▸ **Exercise details**
Beginning at the line that contains "identifies Eastern U.S." and ending at the last line of the records below, retype each line exactly and add nothing.

▸ **Provided records**
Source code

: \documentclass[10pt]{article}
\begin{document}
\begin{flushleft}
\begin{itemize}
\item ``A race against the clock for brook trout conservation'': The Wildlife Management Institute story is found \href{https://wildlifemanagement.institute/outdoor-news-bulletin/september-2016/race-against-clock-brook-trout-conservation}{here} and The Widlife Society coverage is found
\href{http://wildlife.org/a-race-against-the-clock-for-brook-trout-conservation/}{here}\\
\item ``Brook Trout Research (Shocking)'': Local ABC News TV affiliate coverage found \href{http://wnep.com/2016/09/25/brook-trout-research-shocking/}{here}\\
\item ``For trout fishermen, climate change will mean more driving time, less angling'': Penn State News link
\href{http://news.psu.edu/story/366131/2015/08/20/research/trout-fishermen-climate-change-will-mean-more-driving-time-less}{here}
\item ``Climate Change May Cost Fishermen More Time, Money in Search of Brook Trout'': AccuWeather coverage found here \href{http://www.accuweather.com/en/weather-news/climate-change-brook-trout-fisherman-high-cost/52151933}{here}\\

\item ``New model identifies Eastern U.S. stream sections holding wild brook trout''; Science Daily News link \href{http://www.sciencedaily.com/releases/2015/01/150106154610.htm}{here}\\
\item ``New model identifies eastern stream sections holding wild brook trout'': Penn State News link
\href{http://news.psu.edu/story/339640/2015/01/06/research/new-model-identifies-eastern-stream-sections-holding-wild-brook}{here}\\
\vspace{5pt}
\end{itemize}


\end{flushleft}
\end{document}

▸ **Completed exercise**
\item ``New model identifies Eastern U.S. stream sections holding wild brook trout''; Science Daily News link \href{http://www.sciencedaily.com/releases/2015/01/150106154610.htm}{here}\\
\item ``New model identifies eastern stream sections holding wild brook trout'': Penn State News link
\href{http://news.psu.edu/story/339640/2015/01/06/research/new-model-identifies-eastern-stream-sections-holding-wild-brook}{here}\\
\vspace{5pt}
\end{itemize}


\end{flushleft}
\end{document}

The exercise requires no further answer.